I started working on OBSRV.APP on the 25th of December and today I finished rewriting the backend part responsible for performing the scrape jobs. Almost from scratch.
"Why?" - one would ask. At the beginning my idea was to have a lightweight script that can evolve to something bigger over time. Load page content, fetch data, profit. But after my first test runs it turned out that the behavior of the sites can vary a lot when you try to access them over a headless browser or some other scripted way. (Yes, I know that the same can happen when you're using any boring non-headless browser :))
To provide a non-exhaustive list for fetching a site in Python:
- memory hungry headless Chrome + Selenium
- good old request.get
- or a fancy API like https://scrapingbee.com
The fetch approach can differ based on the technologies used on your target site (eg. static content, dynamic content populated by some JS code). Of course loading the site content is not enough, you need to have something to find the data you're looking for on the page you've loaded. And did I mention that the data you're looking for on the site can be found many different ways?
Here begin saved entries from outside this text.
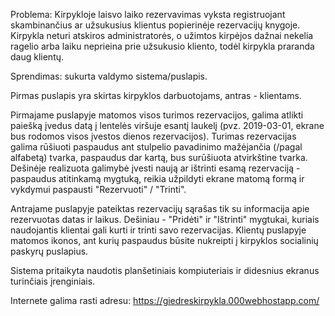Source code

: Problema: Kirpykloje laisvo laiko rezervavimas vyksta registruojant skambinančius ar užsukusius klientus popierinėje rezervacijų knygoje. Kirpykla neturi atskiros administratorės, o užimtos kirpėjos dažnai nekelia ragelio arba laiku neprieina prie užsukusio kliento, todėl kirpykla praranda daug klientų. 

Sprendimas: sukurta valdymo sistema/puslapis.

Pirmas puslapis yra skirtas kirpyklos darbuotojams, antras - klientams.

Pirmajame puslapyje matomos visos turimos rezervacijos, galima atlikti paiešką įvedus datą į lentelės viršuje esantį laukelį (pvz. 2019-03-01, ekrane bus rodomos visos įvestos dienos rezervacijos).
Turimas rezervacijas galima rūšiuoti paspaudus ant stulpelio pavadinimo mažėjančia (/pagal alfabetą) tvarka, paspaudus dar kartą, bus surūšiuota atvirkštine tvarka. 
Dešinėje realizuota galimybė įvesti naują ar ištrinti esamą rezervaciją - paspaudus atitinkamą mygtuką, reikia užpildyti ekrane matomą formą ir vykdymui paspausti "Rezervuoti" / "Trinti".

Antrajame puslapyje pateiktas rezervacijų sąrašas tik su informacija apie rezervuotas datas ir laikus. Dešiniau - "Pridėti" ir "Ištrinti" mygtukai, kuriais naudojantis klientai gali kurti ir trinti savo rezervacijas. Klientų puslapyje matomos ikonos, ant kurių paspaudus būsite nukreipti į kirpyklos socialinių paskyrų puslapius.

Sistema pritaikyta naudotis planšetiniais kompiuteriais ir didesnius ekranus turinčiais įrenginiais.

Internete galima rasti adresu: https://giedreskirpykla.000webhostapp.com/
So the reason that I was not able to use the lightweight script any longer is simple: this is a complex problem. And complex problems need complex solutions. Now I have a system where I can easily add new strategies for loading a site and finding the desired data. And it can find the combination of these strategies that will work on a site. This will do the job for now.
I'm still concentrating on delivering the promise of the product. Optimizing, prepare everything for scaling is not my list. Not yet at least.
Ah yes, and hopefully my connectivity issues will go away by tomorrow. It's quite hard to make progress when your task is to collect data from the internet... without internet.